WORK TO COMPLETE: Output all of the entries exactly as written.

TASK MATERIAL:
^^^^

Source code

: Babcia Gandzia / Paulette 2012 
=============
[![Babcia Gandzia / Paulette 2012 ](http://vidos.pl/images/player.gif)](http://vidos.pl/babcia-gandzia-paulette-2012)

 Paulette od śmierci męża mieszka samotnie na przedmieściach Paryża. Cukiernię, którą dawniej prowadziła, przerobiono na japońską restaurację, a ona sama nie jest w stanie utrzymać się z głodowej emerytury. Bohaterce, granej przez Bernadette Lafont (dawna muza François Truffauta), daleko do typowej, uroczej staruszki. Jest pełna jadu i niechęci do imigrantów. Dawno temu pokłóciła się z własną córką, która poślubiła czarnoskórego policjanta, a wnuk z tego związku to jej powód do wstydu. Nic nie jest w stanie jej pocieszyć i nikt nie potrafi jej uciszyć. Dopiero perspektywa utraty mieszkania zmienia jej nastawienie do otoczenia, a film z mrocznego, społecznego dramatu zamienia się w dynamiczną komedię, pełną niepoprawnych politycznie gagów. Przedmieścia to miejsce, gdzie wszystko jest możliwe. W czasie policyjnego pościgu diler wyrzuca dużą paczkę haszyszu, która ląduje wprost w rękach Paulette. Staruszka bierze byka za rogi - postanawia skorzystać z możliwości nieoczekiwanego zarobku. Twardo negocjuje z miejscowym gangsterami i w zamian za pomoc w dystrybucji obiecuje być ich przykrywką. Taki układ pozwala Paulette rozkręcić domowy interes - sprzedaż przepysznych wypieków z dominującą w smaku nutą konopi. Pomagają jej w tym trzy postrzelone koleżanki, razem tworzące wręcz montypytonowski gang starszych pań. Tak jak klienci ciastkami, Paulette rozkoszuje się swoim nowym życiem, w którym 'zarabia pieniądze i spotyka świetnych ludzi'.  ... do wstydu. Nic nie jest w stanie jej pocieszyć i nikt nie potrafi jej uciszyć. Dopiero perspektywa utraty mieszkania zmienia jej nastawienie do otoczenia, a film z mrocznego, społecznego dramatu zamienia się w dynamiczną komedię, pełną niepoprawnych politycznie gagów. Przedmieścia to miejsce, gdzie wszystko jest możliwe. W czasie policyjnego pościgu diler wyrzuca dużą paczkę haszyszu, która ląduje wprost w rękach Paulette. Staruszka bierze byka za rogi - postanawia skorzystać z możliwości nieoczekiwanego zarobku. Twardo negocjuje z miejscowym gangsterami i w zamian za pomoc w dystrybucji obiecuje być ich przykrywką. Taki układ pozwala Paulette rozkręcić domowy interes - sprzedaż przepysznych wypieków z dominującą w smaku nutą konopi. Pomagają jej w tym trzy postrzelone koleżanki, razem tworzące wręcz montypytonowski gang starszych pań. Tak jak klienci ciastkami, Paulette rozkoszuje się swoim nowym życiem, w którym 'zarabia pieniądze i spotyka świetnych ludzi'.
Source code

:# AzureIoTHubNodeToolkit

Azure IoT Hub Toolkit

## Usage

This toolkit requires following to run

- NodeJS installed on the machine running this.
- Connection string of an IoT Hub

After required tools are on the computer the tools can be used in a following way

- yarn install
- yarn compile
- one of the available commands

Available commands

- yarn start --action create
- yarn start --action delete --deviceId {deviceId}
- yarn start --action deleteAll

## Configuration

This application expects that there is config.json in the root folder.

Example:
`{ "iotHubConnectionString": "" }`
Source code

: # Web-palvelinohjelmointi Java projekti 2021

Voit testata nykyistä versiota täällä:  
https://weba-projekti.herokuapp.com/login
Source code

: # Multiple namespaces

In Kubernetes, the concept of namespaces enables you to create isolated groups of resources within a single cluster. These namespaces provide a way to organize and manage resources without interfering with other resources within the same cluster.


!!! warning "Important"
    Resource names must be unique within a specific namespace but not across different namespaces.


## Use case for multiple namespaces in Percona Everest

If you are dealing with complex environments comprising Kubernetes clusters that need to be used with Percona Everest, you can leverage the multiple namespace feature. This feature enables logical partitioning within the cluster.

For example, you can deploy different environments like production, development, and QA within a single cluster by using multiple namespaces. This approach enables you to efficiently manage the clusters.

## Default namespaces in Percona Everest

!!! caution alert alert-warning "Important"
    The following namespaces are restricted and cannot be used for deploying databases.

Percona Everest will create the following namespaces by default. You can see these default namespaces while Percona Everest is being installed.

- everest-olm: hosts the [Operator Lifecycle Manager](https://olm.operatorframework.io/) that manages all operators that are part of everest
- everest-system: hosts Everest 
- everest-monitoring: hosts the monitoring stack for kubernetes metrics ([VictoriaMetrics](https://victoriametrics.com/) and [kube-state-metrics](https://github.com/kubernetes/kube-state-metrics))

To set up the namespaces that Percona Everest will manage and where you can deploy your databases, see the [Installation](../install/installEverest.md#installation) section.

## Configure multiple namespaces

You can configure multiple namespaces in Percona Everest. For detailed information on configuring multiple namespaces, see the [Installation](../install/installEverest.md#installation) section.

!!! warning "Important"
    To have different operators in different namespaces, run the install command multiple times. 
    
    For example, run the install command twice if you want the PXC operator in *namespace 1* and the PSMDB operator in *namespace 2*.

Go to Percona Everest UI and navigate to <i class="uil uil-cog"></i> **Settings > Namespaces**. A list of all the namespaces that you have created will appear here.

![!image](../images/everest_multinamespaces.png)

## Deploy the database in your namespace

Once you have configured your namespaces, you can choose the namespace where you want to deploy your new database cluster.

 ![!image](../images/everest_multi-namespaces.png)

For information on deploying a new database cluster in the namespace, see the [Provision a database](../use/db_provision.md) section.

^^^^

WRITTEN RESPONSE:
Source code

: Babcia Gandzia / Paulette 2012 
=============
[![Babcia Gandzia / Paulette 2012 ](http://vidos.pl/images/player.gif)](http://vidos.pl/babcia-gandzia-paulette-2012)

 Paulette od śmierci męża mieszka samotnie na przedmieściach Paryża. Cukiernię, którą dawniej prowadziła, przerobiono na japońską restaurację, a ona sama nie jest w stanie utrzymać się z głodowej emerytury. Bohaterce, granej przez Bernadette Lafont (dawna muza François Truffauta), daleko do typowej, uroczej staruszki. Jest pełna jadu i niechęci do imigrantów. Dawno temu pokłóciła się z własną córką, która poślubiła czarnoskórego policjanta, a wnuk z tego związku to jej powód do wstydu. Nic nie jest w stanie jej pocieszyć i nikt nie potrafi jej uciszyć. Dopiero perspektywa utraty mieszkania zmienia jej nastawienie do otoczenia, a film z mrocznego, społecznego dramatu zamienia się w dynamiczną komedię, pełną niepoprawnych politycznie gagów. Przedmieścia to miejsce, gdzie wszystko jest możliwe. W czasie policyjnego pościgu diler wyrzuca dużą paczkę haszyszu, która ląduje wprost w rękach Paulette. Staruszka bierze byka za rogi - postanawia skorzystać z możliwości nieoczekiwanego zarobku. Twardo negocjuje z miejscowym gangsterami i w zamian za pomoc w dystrybucji obiecuje być ich przykrywką. Taki układ pozwala Paulette rozkręcić domowy interes - sprzedaż przepysznych wypieków z dominującą w smaku nutą konopi. Pomagają jej w tym trzy postrzelone koleżanki, razem tworzące wręcz montypytonowski gang starszych pań. Tak jak klienci ciastkami, Paulette rozkoszuje się swoim nowym życiem, w którym 'zarabia pieniądze i spotyka świetnych ludzi'.  ... do wstydu. Nic nie jest w stanie jej pocieszyć i nikt nie potrafi jej uciszyć. Dopiero perspektywa utraty mieszkania zmienia jej nastawienie do otoczenia, a film z mrocznego, społecznego dramatu zamienia się w dynamiczną komedię, pełną niepoprawnych politycznie gagów. Przedmieścia to miejsce, gdzie wszystko jest możliwe. W czasie policyjnego pościgu diler wyrzuca dużą paczkę haszyszu, która ląduje wprost w rękach Paulette. Staruszka bierze byka za rogi - postanawia skorzystać z możliwości nieoczekiwanego zarobku. Twardo negocjuje z miejscowym gangsterami i w zamian za pomoc w dystrybucji obiecuje być ich przykrywką. Taki układ pozwala Paulette rozkręcić domowy interes - sprzedaż przepysznych wypieków z dominującą w smaku nutą konopi. Pomagają jej w tym trzy postrzelone koleżanki, razem tworzące wręcz montypytonowski gang starszych pań. Tak jak klienci ciastkami, Paulette rozkoszuje się swoim nowym życiem, w którym 'zarabia pieniądze i spotyka świetnych ludzi'.
Source code

:# AzureIoTHubNodeToolkit

Azure IoT Hub Toolkit

## Usage

This toolkit requires following to run

- NodeJS installed on the machine running this.
- Connection string of an IoT Hub

After required tools are on the computer the tools can be used in a following way

- yarn install
- yarn compile
- one of the available commands

Available commands

- yarn start --action create
- yarn start --action delete --deviceId {deviceId}
- yarn start --action deleteAll

## Configuration

This application expects that there is config.json in the root folder.

Example:
`{ "iotHubConnectionString": "" }`
Source code

: # Web-palvelinohjelmointi Java projekti 2021

Voit testata nykyistä versiota täällä:  
https://weba-projekti.herokuapp.com/login
Source code

: # Multiple namespaces

In Kubernetes, the concept of namespaces enables you to create isolated groups of resources within a single cluster. These namespaces provide a way to organize and manage resources without interfering with other resources within the same cluster.


!!! warning "Important"
    Resource names must be unique within a specific namespace but not across different namespaces.


## Use case for multiple namespaces in Percona Everest

If you are dealing with complex environments comprising Kubernetes clusters that need to be used with Percona Everest, you can leverage the multiple namespace feature. This feature enables logical partitioning within the cluster.

For example, you can deploy different environments like production, development, and QA within a single cluster by using multiple namespaces. This approach enables you to efficiently manage the clusters.

## Default namespaces in Percona Everest

!!! caution alert alert-warning "Important"
    The following namespaces are restricted and cannot be used for deploying databases.

Percona Everest will create the following namespaces by default. You can see these default namespaces while Percona Everest is being installed.

- everest-olm: hosts the [Operator Lifecycle Manager](https://olm.operatorframework.io/) that manages all operators that are part of everest
- everest-system: hosts Everest 
- everest-monitoring: hosts the monitoring stack for kubernetes metrics ([VictoriaMetrics](https://victoriametrics.com/) and [kube-state-metrics](https://github.com/kubernetes/kube-state-metrics))

To set up the namespaces that Percona Everest will manage and where you can deploy your databases, see the [Installation](../install/installEverest.md#installation) section.

## Configure multiple namespaces

You can configure multiple namespaces in Percona Everest. For detailed information on configuring multiple namespaces, see the [Installation](../install/installEverest.md#installation) section.

!!! warning "Important"
    To have different operators in different namespaces, run the install command multiple times. 
    
    For example, run the install command twice if you want the PXC operator in *namespace 1* and the PSMDB operator in *namespace 2*.

Go to Percona Everest UI and navigate to <i class="uil uil-cog"></i> **Settings > Namespaces**. A list of all the namespaces that you have created will appear here.

![!image](../images/everest_multinamespaces.png)

## Deploy the database in your namespace

Once you have configured your namespaces, you can choose the namespace where you want to deploy your new database cluster.

 ![!image](../images/everest_multi-namespaces.png)

For information on deploying a new database cluster in the namespace, see the [Provision a database](../use/db_provision.md) section.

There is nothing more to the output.